Core Gold Inc is a gold mining company based in Canada with all operations in Southern Ecuador. The company primarily explores for gold and silver. Some of its projects includes Zaruma Mine & Portovelo Mill, Dynasty Goldfield and Copper Duke Project.


OTCQX:DMMIF - Post by User

Comment by Tadon Dec 17, 2019 9:36am
132 Views
Post# 30462910

RE:RE:Core Gold News Release .....

RE:RE:Core Gold News Release .....Questions;

What caused the changes in the final offer from the original offer that was submitted on September 2,  2019 ? 

The September 2, 2019 offer appears to be very similar to the original Zhaojin Mining Company's offer that Keith Piggott made public in March 2019. 

I would have to conclude that the "Interested Party" is indeed Zhaojin MIning Company. 

This (Zhaojin Mining Company) offer from September was VASTLY SUPERIOR to what is now staring us in the face with the Titan MInerals confetti paper offer.

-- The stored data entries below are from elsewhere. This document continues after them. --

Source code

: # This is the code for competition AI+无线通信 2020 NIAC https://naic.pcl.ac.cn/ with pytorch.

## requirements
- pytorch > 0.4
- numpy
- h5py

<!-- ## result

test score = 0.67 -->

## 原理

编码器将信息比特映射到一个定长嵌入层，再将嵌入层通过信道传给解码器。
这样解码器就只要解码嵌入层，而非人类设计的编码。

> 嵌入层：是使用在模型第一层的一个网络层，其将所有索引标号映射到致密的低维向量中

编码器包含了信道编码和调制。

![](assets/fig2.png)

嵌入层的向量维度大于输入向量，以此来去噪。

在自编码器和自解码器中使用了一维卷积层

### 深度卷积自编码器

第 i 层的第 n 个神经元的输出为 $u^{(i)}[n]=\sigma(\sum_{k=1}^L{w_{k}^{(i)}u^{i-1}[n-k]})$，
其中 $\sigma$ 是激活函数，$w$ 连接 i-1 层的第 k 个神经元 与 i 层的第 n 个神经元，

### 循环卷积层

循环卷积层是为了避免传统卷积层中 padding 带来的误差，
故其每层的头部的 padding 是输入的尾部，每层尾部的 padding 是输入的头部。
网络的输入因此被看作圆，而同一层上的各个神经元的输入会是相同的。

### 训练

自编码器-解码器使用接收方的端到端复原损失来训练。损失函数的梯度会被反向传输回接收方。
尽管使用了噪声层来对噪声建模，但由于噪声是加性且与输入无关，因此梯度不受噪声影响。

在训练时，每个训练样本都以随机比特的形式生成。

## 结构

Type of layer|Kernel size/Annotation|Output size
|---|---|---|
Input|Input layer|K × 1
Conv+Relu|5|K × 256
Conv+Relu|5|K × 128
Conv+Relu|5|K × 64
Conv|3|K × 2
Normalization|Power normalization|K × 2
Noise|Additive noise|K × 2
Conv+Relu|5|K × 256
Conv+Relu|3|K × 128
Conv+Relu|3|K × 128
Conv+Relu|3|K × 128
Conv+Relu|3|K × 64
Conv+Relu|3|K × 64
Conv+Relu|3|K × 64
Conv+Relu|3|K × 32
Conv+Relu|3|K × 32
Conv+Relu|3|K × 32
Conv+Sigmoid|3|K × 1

As Previously posted, Titan MInerals shares have no more than about A$0.01 - A$0.02 per share in tangible net asset value.

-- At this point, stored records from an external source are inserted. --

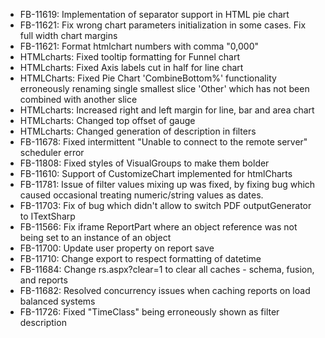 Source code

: * FB-11619: Implementation of separator support in HTML pie chart
* FB-11621: Fix wrong chart parameters initialization in some cases.  Fix full width chart margins
* FB-11621: Format htmlchart numbers with comma "0,000"
* HTMLcharts: Fixed tooltip formatting for Funnel chart
* HTMLcharts: Fixed Axis labels cut in half for line chart
* HTMLCharts: Fixed Pie Chart 'CombineBottom%' functionality erroneously renaming single smallest slice 'Other' which has not been combined with another slice
* HTMLcharts: Increased right and left margin for line, bar and area chart
* HTMLcharts: Changed top offset of gauge
* HTMLcharts: Changed generation of description in filters
* FB-11678: Fixed intermittent "Unable to connect to the remote server" scheduler error
* FB-11808: Fixed styles of VisualGroups to make them bolder
* FB-11610: Support of CustomizeChart implemented for htmlCharts
* FB-11781: Issue of filter values mixing up was fixed, by fixing bug which caused occasional treating numeric/string values as dates.
* FB-11703: Fix of bug which didn't allow to switch PDF outputGenerator to ITextSharp
* FB-11566: Fix iframe ReportPart where an object reference was not being set to an instance of an object
* FB-11700: Update user property on report save
* FB-11710: Change export to respect formatting of datetime
* FB-11684: Change rs.aspx?clear=1 to clear all caches - schema, fusion, and reports
* FB-11682: Resolved concurrency issues when caching reports on load balanced systems
* FB-11726: Fixed "TimeClass" being erroneously shown as filter description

ANYTHING, EVEN A JOINT VENTURE AGREEMENT OR TWO PROVIDING CASH UPFRONT WOULD BE BETTER THAN  ALMOST 900 MILLION PIECES OF TITAN CONFETTI PAPER SHARES 

What caused the interested party (Zhaojin Mining Company) to reduce its offer to Core Gold ?

I am forced to think that certain members of Core Gold's board of directorrs deliberately sabotaged the negotiation process. If this was the interested party's intiial offer, what type of games were certain Core Gold board members playing that would cause Zahojin Mining Companyt to reduce their bid, as opposed some improvements to their original offer in subsequent negotiations ?  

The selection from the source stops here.